The narrative later addresses the couple's finances, asserting that by 2025 the Sussexes required approximately $3 million annually after taxes to maintain their lifestyle and that their previous deals with Netflix and Spotify had ended, leaving them reliant largely on Harry's speaking engagements and Meghan's commercial endorsements. Meghan's lifestyle brand As Ever is described as having reported large jam sales and profits that critics questioned, with the author alleging unsold products remained stored and that her television series attracted relatively low viewing figures. Financial scrutiny is also directed at the Archewell Foundation, whose reported income declined while expenses remained high; the organisation was subsequently renamed "Archewell Philanthropies" and some initiatives were transferred to ParentsTogether, a shift presented by the Sussexes as an expansion of their charitable reach but interpreted by critics as a retreat from earlier philanthropic ambitions. Staff departures from the organisation are also discussed.
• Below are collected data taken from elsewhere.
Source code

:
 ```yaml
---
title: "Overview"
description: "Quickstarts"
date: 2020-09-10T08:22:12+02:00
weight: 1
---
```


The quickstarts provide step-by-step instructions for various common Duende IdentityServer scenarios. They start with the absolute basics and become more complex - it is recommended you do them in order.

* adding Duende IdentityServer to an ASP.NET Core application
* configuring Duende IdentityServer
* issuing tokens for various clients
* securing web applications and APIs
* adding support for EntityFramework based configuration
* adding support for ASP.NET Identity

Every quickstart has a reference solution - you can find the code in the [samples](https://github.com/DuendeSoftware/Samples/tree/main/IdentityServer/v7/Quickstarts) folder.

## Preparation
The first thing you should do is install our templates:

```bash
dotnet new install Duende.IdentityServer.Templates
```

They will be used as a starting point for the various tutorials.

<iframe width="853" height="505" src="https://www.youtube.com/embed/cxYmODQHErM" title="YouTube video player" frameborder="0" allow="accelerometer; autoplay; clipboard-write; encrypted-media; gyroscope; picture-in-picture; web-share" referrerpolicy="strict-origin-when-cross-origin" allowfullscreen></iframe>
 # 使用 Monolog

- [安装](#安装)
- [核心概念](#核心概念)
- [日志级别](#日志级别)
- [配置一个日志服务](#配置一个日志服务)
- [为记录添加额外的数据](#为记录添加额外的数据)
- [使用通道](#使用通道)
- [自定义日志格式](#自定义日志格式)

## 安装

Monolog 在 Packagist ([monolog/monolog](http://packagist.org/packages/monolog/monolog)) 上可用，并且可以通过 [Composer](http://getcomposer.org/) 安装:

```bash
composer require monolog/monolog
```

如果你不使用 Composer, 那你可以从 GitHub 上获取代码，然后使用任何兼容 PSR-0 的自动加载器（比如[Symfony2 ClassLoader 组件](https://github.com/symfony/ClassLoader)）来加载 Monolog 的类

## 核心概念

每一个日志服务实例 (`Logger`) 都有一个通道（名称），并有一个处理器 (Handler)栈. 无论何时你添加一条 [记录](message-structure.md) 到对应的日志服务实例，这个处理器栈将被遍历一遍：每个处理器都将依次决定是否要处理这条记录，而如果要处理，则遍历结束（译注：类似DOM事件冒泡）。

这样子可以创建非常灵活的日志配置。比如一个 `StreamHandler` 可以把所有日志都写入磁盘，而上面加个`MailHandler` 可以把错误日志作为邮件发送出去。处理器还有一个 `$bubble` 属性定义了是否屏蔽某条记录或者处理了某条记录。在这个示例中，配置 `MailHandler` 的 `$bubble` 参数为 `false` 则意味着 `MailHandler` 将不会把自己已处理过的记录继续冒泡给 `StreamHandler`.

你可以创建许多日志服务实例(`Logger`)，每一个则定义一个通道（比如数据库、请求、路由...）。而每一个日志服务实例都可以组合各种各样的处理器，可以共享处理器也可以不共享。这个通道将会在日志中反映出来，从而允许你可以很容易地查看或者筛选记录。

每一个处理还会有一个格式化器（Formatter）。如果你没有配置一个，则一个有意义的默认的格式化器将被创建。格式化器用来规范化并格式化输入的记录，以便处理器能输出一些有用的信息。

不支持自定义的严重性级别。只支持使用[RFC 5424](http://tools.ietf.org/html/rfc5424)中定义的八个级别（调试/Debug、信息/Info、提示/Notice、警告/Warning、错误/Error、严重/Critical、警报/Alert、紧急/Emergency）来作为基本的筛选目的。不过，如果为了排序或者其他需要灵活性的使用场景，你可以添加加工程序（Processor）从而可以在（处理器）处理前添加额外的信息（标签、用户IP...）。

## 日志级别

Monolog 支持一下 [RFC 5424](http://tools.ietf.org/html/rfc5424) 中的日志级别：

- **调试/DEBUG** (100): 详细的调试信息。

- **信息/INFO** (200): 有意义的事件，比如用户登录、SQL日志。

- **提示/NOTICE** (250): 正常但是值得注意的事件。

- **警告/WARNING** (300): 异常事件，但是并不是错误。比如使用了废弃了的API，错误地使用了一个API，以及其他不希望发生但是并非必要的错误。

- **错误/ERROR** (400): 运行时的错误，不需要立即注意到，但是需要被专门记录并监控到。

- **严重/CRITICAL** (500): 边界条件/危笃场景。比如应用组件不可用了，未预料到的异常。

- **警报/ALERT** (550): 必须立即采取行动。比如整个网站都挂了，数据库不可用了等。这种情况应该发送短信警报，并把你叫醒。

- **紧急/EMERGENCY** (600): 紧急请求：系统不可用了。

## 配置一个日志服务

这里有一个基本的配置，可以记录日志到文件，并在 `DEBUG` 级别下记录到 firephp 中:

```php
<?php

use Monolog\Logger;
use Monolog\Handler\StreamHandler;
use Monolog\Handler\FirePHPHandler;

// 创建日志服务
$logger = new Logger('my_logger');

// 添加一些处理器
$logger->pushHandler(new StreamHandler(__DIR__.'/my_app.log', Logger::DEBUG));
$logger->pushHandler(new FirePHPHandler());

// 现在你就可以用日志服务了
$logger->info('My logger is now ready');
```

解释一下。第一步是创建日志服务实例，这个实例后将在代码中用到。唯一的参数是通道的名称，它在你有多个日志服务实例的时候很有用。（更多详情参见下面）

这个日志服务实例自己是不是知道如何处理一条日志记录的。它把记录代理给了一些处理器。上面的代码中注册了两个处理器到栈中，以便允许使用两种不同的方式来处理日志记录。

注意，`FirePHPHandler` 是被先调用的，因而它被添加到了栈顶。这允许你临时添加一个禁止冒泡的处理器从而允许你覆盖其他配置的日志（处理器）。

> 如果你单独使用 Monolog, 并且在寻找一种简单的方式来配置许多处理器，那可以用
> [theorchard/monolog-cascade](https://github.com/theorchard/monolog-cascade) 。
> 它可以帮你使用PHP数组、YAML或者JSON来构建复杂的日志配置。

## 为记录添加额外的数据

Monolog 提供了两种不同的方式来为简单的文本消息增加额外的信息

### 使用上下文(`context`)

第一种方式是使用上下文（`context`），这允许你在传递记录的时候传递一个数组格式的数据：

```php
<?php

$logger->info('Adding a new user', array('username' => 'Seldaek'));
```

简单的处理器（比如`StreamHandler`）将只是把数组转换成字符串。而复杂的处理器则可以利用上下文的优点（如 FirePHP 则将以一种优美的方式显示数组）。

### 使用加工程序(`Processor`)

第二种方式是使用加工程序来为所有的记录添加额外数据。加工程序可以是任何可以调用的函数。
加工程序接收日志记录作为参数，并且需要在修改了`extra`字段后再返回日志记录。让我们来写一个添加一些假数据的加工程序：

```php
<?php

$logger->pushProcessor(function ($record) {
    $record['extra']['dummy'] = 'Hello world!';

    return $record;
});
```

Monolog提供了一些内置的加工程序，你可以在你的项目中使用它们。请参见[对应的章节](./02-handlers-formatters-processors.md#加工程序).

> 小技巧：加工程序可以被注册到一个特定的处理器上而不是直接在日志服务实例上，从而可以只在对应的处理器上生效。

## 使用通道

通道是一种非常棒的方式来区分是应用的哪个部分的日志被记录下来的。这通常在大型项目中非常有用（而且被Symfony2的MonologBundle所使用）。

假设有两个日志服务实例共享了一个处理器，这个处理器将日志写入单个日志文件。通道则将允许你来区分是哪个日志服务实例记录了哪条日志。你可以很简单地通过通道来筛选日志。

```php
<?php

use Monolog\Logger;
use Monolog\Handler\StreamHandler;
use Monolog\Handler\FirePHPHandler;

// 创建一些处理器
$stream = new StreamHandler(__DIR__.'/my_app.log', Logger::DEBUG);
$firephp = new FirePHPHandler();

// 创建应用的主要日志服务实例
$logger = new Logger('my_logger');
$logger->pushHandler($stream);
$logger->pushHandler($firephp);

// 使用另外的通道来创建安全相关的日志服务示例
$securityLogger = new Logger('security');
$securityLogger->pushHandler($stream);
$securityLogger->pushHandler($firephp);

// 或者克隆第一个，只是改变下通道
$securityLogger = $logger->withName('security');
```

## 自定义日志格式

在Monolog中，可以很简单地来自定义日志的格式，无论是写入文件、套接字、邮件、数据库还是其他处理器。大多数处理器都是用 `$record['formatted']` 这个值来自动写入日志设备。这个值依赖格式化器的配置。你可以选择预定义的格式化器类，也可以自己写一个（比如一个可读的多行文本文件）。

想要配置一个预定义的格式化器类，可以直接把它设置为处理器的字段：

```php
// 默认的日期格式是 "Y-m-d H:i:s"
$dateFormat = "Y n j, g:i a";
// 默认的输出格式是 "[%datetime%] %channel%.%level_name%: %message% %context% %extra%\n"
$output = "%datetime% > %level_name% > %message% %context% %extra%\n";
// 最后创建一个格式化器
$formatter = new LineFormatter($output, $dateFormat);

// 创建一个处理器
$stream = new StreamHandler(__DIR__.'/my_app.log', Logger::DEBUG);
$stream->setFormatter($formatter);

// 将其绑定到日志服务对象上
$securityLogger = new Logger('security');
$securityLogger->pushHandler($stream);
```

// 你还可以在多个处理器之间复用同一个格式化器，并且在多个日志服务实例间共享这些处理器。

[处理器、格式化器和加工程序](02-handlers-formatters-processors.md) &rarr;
Finally, Bower suggests the couple hope to regain a stronger role within the British royal family through the 2027 Invictus Games in Birmingham by encouraging Harry's father, King Charles III, to open the event, potentially creating a prominent media appearance for Meghan and their children; however, he notes that possible protests over Israel's participation and the continuing tensions with William and Catherine could complicate any reconciliation, leaving the royal dispute unresolved and raising the possibility that the games might deepen the divide.

==Refutations==
Harry and Meghan said through a spokesperson that Bower's "commentary has long crossed the line from criticism into fixation" and that he had made his career "out of constructing ever more elaborate theories about people he does not know and has never met". The couple said that Bower had publicly stated 'the monarchy in fact depends on actually obliterating the Sussexes from our state of life' which was "language that speaks for itself". The statement concluded by saying "Those interested in facts will look elsewhere; those seeking deranged conspiracy and melodrama know exactly where to find him".

==Reception==
Anita Singh of The Daily Telegraph gave the book two out of five stars, while calling it a negative portrait of the Duke and Duchess of Sussex; she also noted anecdotes showing Meghan as "tone-deaf" and self-focused and Harry as anxious and "fully converted to Meghan's gospel", and criticised its reliance on anonymous sources and repetitive accounts of past controversies.